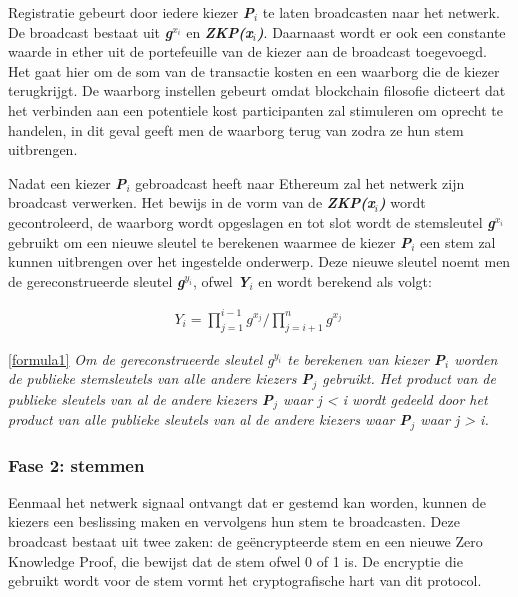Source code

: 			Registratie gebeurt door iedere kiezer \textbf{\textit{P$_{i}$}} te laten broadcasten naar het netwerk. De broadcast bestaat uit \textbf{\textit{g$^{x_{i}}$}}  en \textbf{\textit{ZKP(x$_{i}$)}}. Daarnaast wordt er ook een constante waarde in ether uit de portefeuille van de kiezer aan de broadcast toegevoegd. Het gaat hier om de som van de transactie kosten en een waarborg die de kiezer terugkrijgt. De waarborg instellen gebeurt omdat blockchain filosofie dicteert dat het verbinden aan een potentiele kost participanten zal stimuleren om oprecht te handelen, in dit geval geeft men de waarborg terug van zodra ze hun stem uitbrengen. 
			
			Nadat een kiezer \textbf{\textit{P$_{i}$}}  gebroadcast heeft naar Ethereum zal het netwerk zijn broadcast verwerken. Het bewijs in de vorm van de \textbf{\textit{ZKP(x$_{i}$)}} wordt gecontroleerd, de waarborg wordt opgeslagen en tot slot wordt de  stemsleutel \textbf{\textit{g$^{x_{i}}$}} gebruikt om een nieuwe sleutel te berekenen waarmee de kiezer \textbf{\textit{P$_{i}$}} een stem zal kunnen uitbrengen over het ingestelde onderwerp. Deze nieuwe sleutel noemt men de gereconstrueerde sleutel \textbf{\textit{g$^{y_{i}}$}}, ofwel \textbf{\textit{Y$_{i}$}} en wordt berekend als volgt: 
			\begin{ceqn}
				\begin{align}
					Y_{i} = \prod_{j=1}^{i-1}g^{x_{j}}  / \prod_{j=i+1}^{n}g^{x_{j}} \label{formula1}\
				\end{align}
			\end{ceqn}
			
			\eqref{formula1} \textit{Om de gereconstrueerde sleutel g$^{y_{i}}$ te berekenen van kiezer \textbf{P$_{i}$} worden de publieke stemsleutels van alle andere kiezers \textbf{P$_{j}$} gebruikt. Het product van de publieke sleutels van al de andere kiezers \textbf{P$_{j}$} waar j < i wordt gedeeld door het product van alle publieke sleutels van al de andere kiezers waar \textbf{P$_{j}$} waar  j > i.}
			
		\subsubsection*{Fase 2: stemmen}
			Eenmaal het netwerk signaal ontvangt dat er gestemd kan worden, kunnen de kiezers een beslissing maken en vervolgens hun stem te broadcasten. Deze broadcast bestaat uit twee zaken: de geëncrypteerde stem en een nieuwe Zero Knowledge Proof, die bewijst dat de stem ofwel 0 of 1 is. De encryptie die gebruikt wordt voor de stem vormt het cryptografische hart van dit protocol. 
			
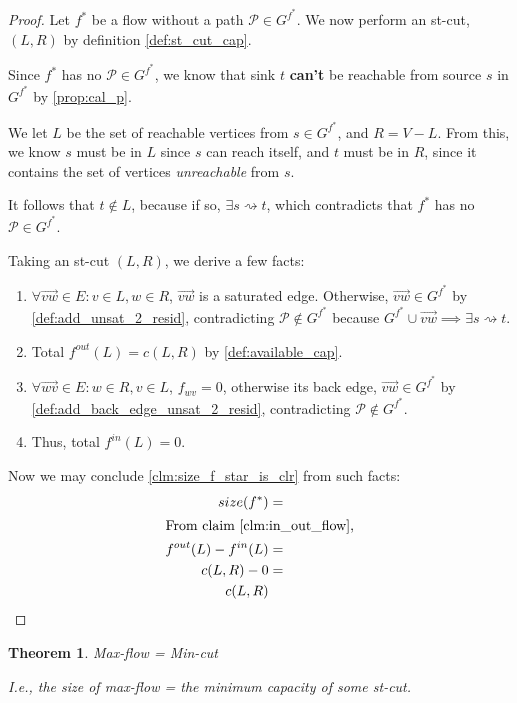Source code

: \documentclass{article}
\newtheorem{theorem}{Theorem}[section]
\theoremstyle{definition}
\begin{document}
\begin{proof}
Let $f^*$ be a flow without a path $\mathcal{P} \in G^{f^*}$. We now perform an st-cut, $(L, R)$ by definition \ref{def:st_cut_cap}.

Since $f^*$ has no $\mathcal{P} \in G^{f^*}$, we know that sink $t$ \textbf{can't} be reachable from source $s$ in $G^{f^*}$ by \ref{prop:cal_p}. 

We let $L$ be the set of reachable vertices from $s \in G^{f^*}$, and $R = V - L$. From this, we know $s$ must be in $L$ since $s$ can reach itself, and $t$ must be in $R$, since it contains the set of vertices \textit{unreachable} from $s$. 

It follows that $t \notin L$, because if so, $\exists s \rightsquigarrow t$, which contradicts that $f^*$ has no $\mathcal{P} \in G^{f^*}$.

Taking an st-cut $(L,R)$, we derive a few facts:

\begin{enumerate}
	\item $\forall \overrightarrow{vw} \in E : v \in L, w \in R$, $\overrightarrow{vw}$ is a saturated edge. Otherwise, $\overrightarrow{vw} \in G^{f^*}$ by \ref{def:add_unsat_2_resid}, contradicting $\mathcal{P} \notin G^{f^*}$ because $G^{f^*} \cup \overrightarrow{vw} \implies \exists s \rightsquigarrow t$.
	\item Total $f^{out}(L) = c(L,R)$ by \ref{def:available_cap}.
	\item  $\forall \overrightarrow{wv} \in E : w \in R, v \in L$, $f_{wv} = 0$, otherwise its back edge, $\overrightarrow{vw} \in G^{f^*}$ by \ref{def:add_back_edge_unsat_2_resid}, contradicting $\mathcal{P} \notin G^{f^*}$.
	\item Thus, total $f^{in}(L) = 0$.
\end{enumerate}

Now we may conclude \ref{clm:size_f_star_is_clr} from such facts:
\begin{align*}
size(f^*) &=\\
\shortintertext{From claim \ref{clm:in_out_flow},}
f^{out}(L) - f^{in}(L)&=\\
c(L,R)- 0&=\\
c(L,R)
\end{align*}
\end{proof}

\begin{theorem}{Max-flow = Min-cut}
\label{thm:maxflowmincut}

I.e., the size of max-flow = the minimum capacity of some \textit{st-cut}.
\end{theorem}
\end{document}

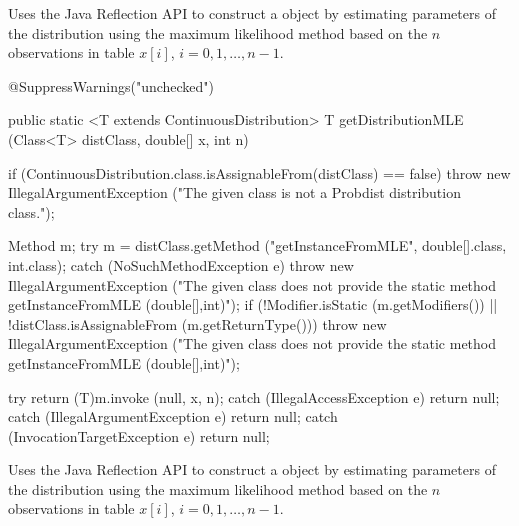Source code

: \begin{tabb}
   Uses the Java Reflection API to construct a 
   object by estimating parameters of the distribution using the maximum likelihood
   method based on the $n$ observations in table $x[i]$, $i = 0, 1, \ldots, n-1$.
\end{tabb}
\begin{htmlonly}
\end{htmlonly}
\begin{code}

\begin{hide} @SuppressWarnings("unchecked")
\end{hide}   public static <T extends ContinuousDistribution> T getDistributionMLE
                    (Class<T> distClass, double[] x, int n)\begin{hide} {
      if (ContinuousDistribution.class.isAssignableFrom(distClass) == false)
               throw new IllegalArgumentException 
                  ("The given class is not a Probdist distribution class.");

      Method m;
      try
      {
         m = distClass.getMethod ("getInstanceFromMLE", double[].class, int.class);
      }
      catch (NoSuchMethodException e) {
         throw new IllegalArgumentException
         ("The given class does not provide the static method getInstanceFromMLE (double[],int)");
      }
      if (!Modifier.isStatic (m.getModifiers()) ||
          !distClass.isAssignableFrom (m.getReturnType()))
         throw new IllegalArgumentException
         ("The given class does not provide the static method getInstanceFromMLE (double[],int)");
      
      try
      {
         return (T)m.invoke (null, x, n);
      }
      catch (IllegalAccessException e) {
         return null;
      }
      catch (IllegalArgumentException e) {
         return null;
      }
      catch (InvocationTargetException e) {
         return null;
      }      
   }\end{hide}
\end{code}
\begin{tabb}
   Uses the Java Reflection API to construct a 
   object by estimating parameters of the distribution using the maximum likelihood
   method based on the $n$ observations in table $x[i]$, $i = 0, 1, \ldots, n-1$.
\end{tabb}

********************

= How to complete this task =
What I need is every record written out exactly, minus the pictures.

= Solution below =
Source code

: 			Registratie gebeurt door iedere kiezer \textbf{\textit{P$_{i}$}} te laten broadcasten naar het netwerk. De broadcast bestaat uit \textbf{\textit{g$^{x_{i}}$}}  en \textbf{\textit{ZKP(x$_{i}$)}}. Daarnaast wordt er ook een constante waarde in ether uit de portefeuille van de kiezer aan de broadcast toegevoegd. Het gaat hier om de som van de transactie kosten en een waarborg die de kiezer terugkrijgt. De waarborg instellen gebeurt omdat blockchain filosofie dicteert dat het verbinden aan een potentiele kost participanten zal stimuleren om oprecht te handelen, in dit geval geeft men de waarborg terug van zodra ze hun stem uitbrengen. 
			
			Nadat een kiezer \textbf{\textit{P$_{i}$}}  gebroadcast heeft naar Ethereum zal het netwerk zijn broadcast verwerken. Het bewijs in de vorm van de \textbf{\textit{ZKP(x$_{i}$)}} wordt gecontroleerd, de waarborg wordt opgeslagen en tot slot wordt de  stemsleutel \textbf{\textit{g$^{x_{i}}$}} gebruikt om een nieuwe sleutel te berekenen waarmee de kiezer \textbf{\textit{P$_{i}$}} een stem zal kunnen uitbrengen over het ingestelde onderwerp. Deze nieuwe sleutel noemt men de gereconstrueerde sleutel \textbf{\textit{g$^{y_{i}}$}}, ofwel \textbf{\textit{Y$_{i}$}} en wordt berekend als volgt: 
			\begin{ceqn}
				\begin{align}
					Y_{i} = \prod_{j=1}^{i-1}g^{x_{j}}  / \prod_{j=i+1}^{n}g^{x_{j}} \label{formula1}\
				\end{align}
			\end{ceqn}
			
			\eqref{formula1} \textit{Om de gereconstrueerde sleutel g$^{y_{i}}$ te berekenen van kiezer \textbf{P$_{i}$} worden de publieke stemsleutels van alle andere kiezers \textbf{P$_{j}$} gebruikt. Het product van de publieke sleutels van al de andere kiezers \textbf{P$_{j}$} waar j < i wordt gedeeld door het product van alle publieke sleutels van al de andere kiezers waar \textbf{P$_{j}$} waar  j > i.}
			
		\subsubsection*{Fase 2: stemmen}
			Eenmaal het netwerk signaal ontvangt dat er gestemd kan worden, kunnen de kiezers een beslissing maken en vervolgens hun stem te broadcasten. Deze broadcast bestaat uit twee zaken: de geëncrypteerde stem en een nieuwe Zero Knowledge Proof, die bewijst dat de stem ofwel 0 of 1 is. De encryptie die gebruikt wordt voor de stem vormt het cryptografische hart van dit protocol. 
			
Source code

: \documentclass{article}
\newtheorem{theorem}{Theorem}[section]
\theoremstyle{definition}
\begin{document}
\begin{proof}
Let $f^*$ be a flow without a path $\mathcal{P} \in G^{f^*}$. We now perform an st-cut, $(L, R)$ by definition \ref{def:st_cut_cap}.

Since $f^*$ has no $\mathcal{P} \in G^{f^*}$, we know that sink $t$ \textbf{can't} be reachable from source $s$ in $G^{f^*}$ by \ref{prop:cal_p}. 

We let $L$ be the set of reachable vertices from $s \in G^{f^*}$, and $R = V - L$. From this, we know $s$ must be in $L$ since $s$ can reach itself, and $t$ must be in $R$, since it contains the set of vertices \textit{unreachable} from $s$. 

It follows that $t \notin L$, because if so, $\exists s \rightsquigarrow t$, which contradicts that $f^*$ has no $\mathcal{P} \in G^{f^*}$.

Taking an st-cut $(L,R)$, we derive a few facts:

\begin{enumerate}
	\item $\forall \overrightarrow{vw} \in E : v \in L, w \in R$, $\overrightarrow{vw}$ is a saturated edge. Otherwise, $\overrightarrow{vw} \in G^{f^*}$ by \ref{def:add_unsat_2_resid}, contradicting $\mathcal{P} \notin G^{f^*}$ because $G^{f^*} \cup \overrightarrow{vw} \implies \exists s \rightsquigarrow t$.
	\item Total $f^{out}(L) = c(L,R)$ by \ref{def:available_cap}.
	\item  $\forall \overrightarrow{wv} \in E : w \in R, v \in L$, $f_{wv} = 0$, otherwise its back edge, $\overrightarrow{vw} \in G^{f^*}$ by \ref{def:add_back_edge_unsat_2_resid}, contradicting $\mathcal{P} \notin G^{f^*}$.
	\item Thus, total $f^{in}(L) = 0$.
\end{enumerate}

Now we may conclude \ref{clm:size_f_star_is_clr} from such facts:
\begin{align*}
size(f^*) &=\\
\shortintertext{From claim \ref{clm:in_out_flow},}
f^{out}(L) - f^{in}(L)&=\\
c(L,R)- 0&=\\
c(L,R)
\end{align*}
\end{proof}

\begin{theorem}{Max-flow = Min-cut}
\label{thm:maxflowmincut}

I.e., the size of max-flow = the minimum capacity of some \textit{st-cut}.
\end{theorem}
\end{document}

Source code

: \begin{tabb}
   Uses the Java Reflection API to construct a 
   object by estimating parameters of the distribution using the maximum likelihood
   method based on the $n$ observations in table $x[i]$, $i = 0, 1, \ldots, n-1$.
\end{tabb}
\begin{htmlonly}
\end{htmlonly}
\begin{code}

\begin{hide} @SuppressWarnings("unchecked")
\end{hide}   public static <T extends ContinuousDistribution> T getDistributionMLE
                    (Class<T> distClass, double[] x, int n)\begin{hide} {
      if (ContinuousDistribution.class.isAssignableFrom(distClass) == false)
               throw new IllegalArgumentException 
                  ("The given class is not a Probdist distribution class.");

      Method m;
      try
      {
         m = distClass.getMethod ("getInstanceFromMLE", double[].class, int.class);
      }
      catch (NoSuchMethodException e) {
         throw new IllegalArgumentException
         ("The given class does not provide the static method getInstanceFromMLE (double[],int)");
      }
      if (!Modifier.isStatic (m.getModifiers()) ||
          !distClass.isAssignableFrom (m.getReturnType()))
         throw new IllegalArgumentException
         ("The given class does not provide the static method getInstanceFromMLE (double[],int)");
      
      try
      {
         return (T)m.invoke (null, x, n);
      }
      catch (IllegalAccessException e) {
         return null;
      }
      catch (IllegalArgumentException e) {
         return null;
      }
      catch (InvocationTargetException e) {
         return null;
      }      
   }\end{hide}
\end{code}
\begin{tabb}
   Uses the Java Reflection API to construct a 
   object by estimating parameters of the distribution using the maximum likelihood
   method based on the $n$ observations in table $x[i]$, $i = 0, 1, \ldots, n-1$.
\end{tabb}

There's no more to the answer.